In the cutting-breaking up process, the curd-mass, as the heavier component, sinks to the bottom of the vat and the whey, used to make soft cheese, like mizithra and the other anthotyro type cheeses, stays on top. A special machine then separates the fat from the whey, thereby providing cream from which butter is produced. This is called a “skimmer” because it skims the lighter fat off of the remaining liquid.
We lift the curd mass out of the vat with the help of a “tsantila” ( a linen cloth which acts like a filter straining out the water and holding in the mass.)
At this stage, the amorphous mass has no flavour and resembles flavourless chewing gum in taste and consistency.
Seasoned with salt, it tastes like the Italian mozzarella, so expensive in Italian restaurants in Greece.
How does the cheese get its final form?
Once removed from the vat, the mass of curd is cut warm by hand or by mechanical means and put in molds to give the cheese its final form. The mass stays in these molds for a period of time (depending on the kind of cheese being manufactured) and pressure is applied with wooden presses to draw out as much moisture as possible. When cool, it comes out of the molds and goes to be salted.
Why and how we salt cheese
There are three means of salting: wet, dry and mixed (a combination of the two).
Salting serves two purposes:
  • To keep the cheese from turning bad
  • To enable the cheese to acquire its final flavour.
The cheese firms up because more and more of its liquid is drawn out with salting.
  • With wet salting, the cheese quickly incorporates the salt.
  • With dry salting, coarse-grained salt is thrown on the cheese every now and then and absorption takes place slowly.
  • With mixed salting, the cheese first is immersed in a brine bath (in a bat containing a mixture of salt and water) and then dry salted.
The aging of the cheese

Once the salting process is completed, the cheese is transferred dry to the curing rooms. In this stage, the main fermentation processes which give the cheese flavour and aroma are completed.
These occur in the curing rooms under controlled conditions of temperature and humidity consistent with the variety of cheese being made.
The temperature here must be 6-8 degrees Celsius for the soft cheeses and 15-18 for the hard. Humidity must be 90-95% and 80-85% respectively.
Also, good ventilation in the storerooms is an essential condition for proper aging.
The fermentation process must be done slowly for the cheese to have flavour. “Good things take time”. They must take time (a child needs 9 months in its mother’s womb to come out fully-formed and beautiful...). One can, of course, speed up the aging process with mechanical means, as is done in the ultra modern cheese-processing factories, eager to get the cheese out on the market. The milk goes in the one end of the industrial mechanism and the cheese comes out the other.
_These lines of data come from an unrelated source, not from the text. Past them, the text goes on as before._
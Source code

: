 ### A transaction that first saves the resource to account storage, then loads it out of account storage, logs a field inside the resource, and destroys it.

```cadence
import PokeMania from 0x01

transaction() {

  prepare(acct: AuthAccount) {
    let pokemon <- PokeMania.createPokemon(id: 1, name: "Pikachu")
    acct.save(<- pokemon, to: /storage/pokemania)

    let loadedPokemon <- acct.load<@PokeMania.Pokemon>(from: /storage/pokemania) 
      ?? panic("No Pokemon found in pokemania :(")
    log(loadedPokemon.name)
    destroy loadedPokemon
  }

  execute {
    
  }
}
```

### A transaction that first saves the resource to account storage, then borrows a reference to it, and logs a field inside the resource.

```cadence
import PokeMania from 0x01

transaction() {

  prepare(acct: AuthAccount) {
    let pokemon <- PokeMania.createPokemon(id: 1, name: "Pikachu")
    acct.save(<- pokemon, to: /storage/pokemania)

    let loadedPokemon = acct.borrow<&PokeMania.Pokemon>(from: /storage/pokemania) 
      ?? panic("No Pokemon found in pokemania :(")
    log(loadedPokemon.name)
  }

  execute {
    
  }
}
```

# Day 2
Already packaged and ready for consumption, it is microbiologically perfect, visually impressive with quality and taste uniformly consistent.
As Greeks say, however: “ The eyes of the hare are one thing, those of the owl quite another.” It takes hard work, time, and special care and attention to make a cheese which makes you smack your lips at the harmony of the natural flavours. (Do you find it coincidental that modern marketing campaigns attempting to compare the “hares” with the “owls”, insist on a label that promotes the product as “ traditional” or “ country-made.”?)